"""
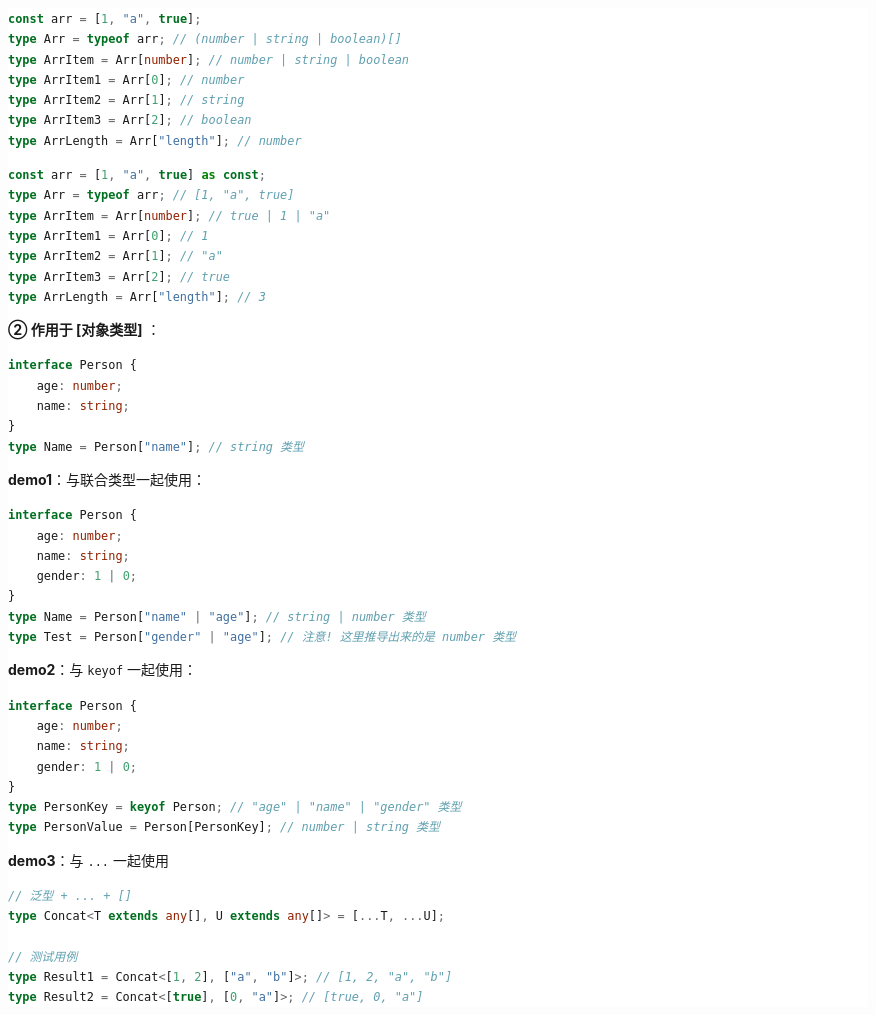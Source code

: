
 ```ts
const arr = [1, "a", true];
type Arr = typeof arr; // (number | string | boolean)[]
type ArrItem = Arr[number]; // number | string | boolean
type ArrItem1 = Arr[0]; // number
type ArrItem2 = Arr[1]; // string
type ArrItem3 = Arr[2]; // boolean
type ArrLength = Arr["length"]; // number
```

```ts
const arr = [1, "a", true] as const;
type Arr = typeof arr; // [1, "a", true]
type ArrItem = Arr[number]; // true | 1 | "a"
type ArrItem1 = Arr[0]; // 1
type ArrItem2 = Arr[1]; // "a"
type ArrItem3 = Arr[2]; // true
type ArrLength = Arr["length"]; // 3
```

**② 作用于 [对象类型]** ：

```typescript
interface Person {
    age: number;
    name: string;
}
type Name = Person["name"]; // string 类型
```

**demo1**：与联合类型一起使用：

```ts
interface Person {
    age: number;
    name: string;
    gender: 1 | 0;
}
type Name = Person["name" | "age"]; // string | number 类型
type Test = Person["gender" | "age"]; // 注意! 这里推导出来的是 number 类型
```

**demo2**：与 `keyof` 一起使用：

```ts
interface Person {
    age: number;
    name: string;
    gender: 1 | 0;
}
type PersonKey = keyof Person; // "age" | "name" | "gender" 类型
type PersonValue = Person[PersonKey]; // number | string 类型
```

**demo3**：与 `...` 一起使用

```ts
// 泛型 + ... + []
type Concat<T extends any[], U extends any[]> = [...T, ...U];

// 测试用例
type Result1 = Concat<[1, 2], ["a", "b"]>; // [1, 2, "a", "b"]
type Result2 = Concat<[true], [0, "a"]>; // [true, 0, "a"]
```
"""
[ACTION ITEM] The answer is the whole listing retyped exactly, with pictures omitted.

[THE ANSWER]
Source code

:
 ```ts
const arr = [1, "a", true];
type Arr = typeof arr; // (number | string | boolean)[]
type ArrItem = Arr[number]; // number | string | boolean
type ArrItem1 = Arr[0]; // number
type ArrItem2 = Arr[1]; // string
type ArrItem3 = Arr[2]; // boolean
type ArrLength = Arr["length"]; // number
```

```ts
const arr = [1, "a", true] as const;
type Arr = typeof arr; // [1, "a", true]
type ArrItem = Arr[number]; // true | 1 | "a"
type ArrItem1 = Arr[0]; // 1
type ArrItem2 = Arr[1]; // "a"
type ArrItem3 = Arr[2]; // true
type ArrLength = Arr["length"]; // 3
```

**② 作用于 [对象类型]** ：

```typescript
interface Person {
    age: number;
    name: string;
}
type Name = Person["name"]; // string 类型
```

**demo1**：与联合类型一起使用：

```ts
interface Person {
    age: number;
    name: string;
    gender: 1 | 0;
}
type Name = Person["name" | "age"]; // string | number 类型
type Test = Person["gender" | "age"]; // 注意! 这里推导出来的是 number 类型
```

**demo2**：与 `keyof` 一起使用：

```ts
interface Person {
    age: number;
    name: string;
    gender: 1 | 0;
}
type PersonKey = keyof Person; // "age" | "name" | "gender" 类型
type PersonValue = Person[PersonKey]; // number | string 类型
```

**demo3**：与 `...` 一起使用

```ts
// 泛型 + ... + []
type Concat<T extends any[], U extends any[]> = [...T, ...U];

// 测试用例
type Result1 = Concat<[1, 2], ["a", "b"]>; // [1, 2, "a", "b"]
type Result2 = Concat<[true], [0, "a"]>; // [true, 0, "a"]
```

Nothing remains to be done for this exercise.